Recent podcast subject Kingsley Idehen opened the Linked Data Planet conference in New York yesterday morning, demonstrating the evolution of thought and practice from the world of big databases toward the Semantic Web; a journey that he and his company are well positioned to describe.
Kingsley began by pointing to some of the well-understood trends that made Web 2.0 feasible, and discussed the corresponding growth in 'user generated content' in the consumer space.
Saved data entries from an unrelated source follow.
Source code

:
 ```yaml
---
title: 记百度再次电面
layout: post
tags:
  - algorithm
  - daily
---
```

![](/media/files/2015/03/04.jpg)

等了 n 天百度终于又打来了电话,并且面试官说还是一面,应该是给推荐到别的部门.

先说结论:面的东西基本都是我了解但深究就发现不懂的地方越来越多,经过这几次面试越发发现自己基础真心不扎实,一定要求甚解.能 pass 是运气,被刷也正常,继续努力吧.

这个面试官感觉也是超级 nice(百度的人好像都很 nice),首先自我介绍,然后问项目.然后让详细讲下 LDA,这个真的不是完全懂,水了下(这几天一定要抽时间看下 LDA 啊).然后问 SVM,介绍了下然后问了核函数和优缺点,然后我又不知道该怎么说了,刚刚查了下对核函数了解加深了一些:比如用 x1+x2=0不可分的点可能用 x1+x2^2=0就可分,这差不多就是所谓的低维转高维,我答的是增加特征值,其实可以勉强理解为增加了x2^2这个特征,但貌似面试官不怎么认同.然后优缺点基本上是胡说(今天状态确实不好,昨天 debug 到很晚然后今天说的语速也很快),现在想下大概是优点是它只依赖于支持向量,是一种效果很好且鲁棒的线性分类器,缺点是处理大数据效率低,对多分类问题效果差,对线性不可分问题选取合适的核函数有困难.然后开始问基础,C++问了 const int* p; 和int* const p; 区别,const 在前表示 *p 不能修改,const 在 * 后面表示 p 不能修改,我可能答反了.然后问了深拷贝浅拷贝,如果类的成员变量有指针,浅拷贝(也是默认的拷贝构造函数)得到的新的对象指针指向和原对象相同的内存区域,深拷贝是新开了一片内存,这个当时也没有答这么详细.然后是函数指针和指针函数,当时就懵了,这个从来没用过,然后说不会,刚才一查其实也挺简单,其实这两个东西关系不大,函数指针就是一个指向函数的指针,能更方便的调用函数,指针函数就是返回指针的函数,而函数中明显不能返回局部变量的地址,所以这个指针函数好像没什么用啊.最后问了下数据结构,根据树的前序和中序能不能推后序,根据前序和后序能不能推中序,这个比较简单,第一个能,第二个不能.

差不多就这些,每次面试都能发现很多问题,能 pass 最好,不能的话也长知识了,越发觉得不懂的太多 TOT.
He argued that similar trends are also at work within the enterprise, and that the previously clear lines between enterprise and individual are becoming increasingly permeable.
Assuming this to be true, the enterprise faces increasingly complex challenges in engaging with and empowering its employees on the one hand, and recognising and responding to the blurring lines between work time and personal time, employee and customer on the other.
Linked Data, Kingsley argued, offers a powerful means to "mesh disparate and heterogenous data" over the web in ways that cross some of the boundaries he touched upon earlier in his presentation.
The corporate data silo, Kingsley claimed, "will die." He didn't seem saddened by the prospect.
Context will replace content as 'king', facilitating a move from 'mashing up' (characterised by Kingsley as 'brute force data linking') to 'meshing' (characterised as 'natural data linking') of data across the Web.